This cartoon shows Uncle Sam as a teacher, standing behind a desk in front of his new students who are labeled "Cuba, Porto Rico, Hawaii, [and] Philippines"; they do not look happy to be there. At the rear of the classroom are students holding books labeled "California, Texas, New Mexico, Arizona, [and] Alaska". At the far left, an African American boy cleans the windows, and in the background, a Native boy sits by himself, reading an upside-down book labeled "ABC", an a Chinese boy stands just outside the door. A book on Uncle Sam's desk is titled "U.S. First Lessons in Self-Government".

“School Begins,” Puck, January 25, 1899. Library of Congress.

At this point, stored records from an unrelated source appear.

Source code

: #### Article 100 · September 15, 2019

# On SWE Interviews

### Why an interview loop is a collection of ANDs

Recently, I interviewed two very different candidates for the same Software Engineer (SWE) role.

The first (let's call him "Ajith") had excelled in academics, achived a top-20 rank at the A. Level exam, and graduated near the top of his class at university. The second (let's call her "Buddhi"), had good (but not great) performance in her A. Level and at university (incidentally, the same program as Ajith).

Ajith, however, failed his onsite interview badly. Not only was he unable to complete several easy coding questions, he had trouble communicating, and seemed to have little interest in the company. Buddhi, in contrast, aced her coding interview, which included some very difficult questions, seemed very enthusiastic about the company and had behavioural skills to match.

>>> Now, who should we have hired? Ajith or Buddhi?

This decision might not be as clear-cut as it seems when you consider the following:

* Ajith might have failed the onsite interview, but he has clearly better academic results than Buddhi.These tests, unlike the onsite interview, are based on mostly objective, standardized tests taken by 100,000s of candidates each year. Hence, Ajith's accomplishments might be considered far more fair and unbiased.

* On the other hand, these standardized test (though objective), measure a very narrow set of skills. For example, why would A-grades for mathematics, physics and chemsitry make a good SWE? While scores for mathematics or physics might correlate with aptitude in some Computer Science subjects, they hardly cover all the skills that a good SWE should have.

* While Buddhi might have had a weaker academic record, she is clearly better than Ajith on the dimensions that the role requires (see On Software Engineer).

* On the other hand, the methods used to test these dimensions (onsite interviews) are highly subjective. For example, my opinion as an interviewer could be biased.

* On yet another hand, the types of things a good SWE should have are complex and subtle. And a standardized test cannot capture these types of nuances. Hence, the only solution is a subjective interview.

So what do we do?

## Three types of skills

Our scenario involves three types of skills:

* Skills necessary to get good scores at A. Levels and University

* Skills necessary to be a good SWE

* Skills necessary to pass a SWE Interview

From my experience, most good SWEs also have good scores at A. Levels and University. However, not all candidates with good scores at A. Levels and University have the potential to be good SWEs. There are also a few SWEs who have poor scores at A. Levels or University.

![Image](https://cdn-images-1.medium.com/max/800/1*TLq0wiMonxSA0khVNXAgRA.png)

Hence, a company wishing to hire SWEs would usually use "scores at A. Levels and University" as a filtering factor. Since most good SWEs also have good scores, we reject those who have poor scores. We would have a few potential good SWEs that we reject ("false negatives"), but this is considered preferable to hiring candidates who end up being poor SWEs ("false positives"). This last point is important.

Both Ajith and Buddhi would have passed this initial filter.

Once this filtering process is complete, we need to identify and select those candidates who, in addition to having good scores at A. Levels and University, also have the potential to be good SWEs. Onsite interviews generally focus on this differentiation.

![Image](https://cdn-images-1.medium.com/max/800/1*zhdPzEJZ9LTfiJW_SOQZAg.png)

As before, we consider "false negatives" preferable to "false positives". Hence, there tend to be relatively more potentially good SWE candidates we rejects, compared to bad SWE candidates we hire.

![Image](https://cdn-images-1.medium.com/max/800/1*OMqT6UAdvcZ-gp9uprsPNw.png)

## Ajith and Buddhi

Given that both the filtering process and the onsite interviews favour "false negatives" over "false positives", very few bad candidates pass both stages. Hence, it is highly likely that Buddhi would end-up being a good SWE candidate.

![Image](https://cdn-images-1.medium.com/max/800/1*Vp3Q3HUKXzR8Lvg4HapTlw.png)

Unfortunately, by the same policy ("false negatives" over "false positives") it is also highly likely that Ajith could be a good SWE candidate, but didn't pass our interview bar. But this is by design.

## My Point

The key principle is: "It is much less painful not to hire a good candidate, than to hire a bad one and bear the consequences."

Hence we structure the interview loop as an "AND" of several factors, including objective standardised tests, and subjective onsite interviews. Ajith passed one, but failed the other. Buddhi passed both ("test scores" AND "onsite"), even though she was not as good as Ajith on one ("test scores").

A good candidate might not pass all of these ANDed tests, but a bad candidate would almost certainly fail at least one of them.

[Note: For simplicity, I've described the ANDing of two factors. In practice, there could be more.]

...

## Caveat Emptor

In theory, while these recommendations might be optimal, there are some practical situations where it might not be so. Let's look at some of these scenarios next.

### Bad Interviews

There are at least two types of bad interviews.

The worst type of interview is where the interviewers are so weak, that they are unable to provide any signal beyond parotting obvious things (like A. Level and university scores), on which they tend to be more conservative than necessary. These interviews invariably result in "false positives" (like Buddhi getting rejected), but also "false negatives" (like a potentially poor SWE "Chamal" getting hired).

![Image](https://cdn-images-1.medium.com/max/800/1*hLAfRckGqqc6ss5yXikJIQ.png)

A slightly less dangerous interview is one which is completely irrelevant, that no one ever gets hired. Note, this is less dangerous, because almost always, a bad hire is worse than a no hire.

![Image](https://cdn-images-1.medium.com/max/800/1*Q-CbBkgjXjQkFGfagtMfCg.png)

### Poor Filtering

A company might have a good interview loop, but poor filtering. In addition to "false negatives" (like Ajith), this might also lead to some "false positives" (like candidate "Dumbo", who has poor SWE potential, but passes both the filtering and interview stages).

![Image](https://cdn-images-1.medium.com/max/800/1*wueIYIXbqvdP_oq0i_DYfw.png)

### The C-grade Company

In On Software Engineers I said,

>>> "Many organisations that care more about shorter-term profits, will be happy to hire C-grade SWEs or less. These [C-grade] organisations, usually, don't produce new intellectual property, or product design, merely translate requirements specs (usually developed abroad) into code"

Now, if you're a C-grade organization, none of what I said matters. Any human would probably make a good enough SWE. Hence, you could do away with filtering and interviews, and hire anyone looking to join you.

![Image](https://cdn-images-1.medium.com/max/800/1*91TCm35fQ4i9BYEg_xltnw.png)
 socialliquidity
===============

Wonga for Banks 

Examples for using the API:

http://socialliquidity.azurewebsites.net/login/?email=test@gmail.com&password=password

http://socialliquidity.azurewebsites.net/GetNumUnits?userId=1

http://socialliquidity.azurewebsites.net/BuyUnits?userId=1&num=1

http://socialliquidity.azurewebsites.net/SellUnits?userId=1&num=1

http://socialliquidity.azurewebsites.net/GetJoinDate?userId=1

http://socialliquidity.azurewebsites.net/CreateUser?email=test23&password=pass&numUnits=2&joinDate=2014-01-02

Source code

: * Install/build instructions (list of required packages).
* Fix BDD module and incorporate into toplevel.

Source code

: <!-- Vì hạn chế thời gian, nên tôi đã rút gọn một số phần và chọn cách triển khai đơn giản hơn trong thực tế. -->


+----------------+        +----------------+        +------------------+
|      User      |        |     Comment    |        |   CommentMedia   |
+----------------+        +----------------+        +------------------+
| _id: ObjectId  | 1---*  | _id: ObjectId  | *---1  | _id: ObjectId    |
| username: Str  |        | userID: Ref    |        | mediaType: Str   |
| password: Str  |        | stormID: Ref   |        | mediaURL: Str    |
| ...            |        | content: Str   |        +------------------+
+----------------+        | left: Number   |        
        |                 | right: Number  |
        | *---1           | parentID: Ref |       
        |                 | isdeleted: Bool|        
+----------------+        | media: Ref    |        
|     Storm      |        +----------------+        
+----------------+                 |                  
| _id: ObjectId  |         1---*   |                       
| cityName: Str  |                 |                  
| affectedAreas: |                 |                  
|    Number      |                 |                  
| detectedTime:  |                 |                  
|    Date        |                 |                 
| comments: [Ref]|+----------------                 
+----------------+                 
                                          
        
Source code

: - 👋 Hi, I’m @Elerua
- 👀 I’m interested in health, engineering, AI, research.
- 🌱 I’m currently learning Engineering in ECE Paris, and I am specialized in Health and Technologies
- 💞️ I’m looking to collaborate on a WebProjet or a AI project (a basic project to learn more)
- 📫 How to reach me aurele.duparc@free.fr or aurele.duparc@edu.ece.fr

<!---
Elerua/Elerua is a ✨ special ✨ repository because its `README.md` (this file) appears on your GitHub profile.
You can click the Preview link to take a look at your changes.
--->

“Empire” might most readily recall ancient Rome, military conquests, the British Empire, the mercantile capitalism of the British East India Company, the partitioning of Africa or the Middle East into colonies, military and administrative occupations, resource exploitation, and generally a model in which some central power exploits peripheral colonies to advance its own interests. But empires can take many forms, and imperial processes can occur in many contexts. 100 years after the United States won its independence from the British Empire, had it become an empire of its own?

In the decades after the American Civil War, the United States exerted itself in the service of American interests around the world. In the Pacific, Latin America, and the Middle East, and most explicitly in the Spanish-American War and the foreign policy of Theodore Roosevelt and William Howard Taft, the United States expanded upon a long history of exploration, trade, and cultural exchange to practice something new, something that looked much like empire. The question of American imperialism, then, seeks to understand not only direct American interventions in such places as Cuba, the Philippines, Hawaii, Guam, and Puerto Rico, but also the deeper history of American engagement with the wider world, and the subsequent ways in which American economic, political, and cultural power has shaped the actions, choices, and possibilities of other groups and nations.

But as American exerted itself abroad, it received ever more numbers of foreign peoples at home. European and Asian immigrants poured into the United States. In a sense, imperialism and immigration raised similar questions about American identity: who was an “American,” and who wasn’t? What was the nation’s obligations to foreign powers and foreign peoples? And how accessible –and how fluid—should American identity be for newcomers? All such questions confronted late-nineteenth-century Americans with unprecedented urgency.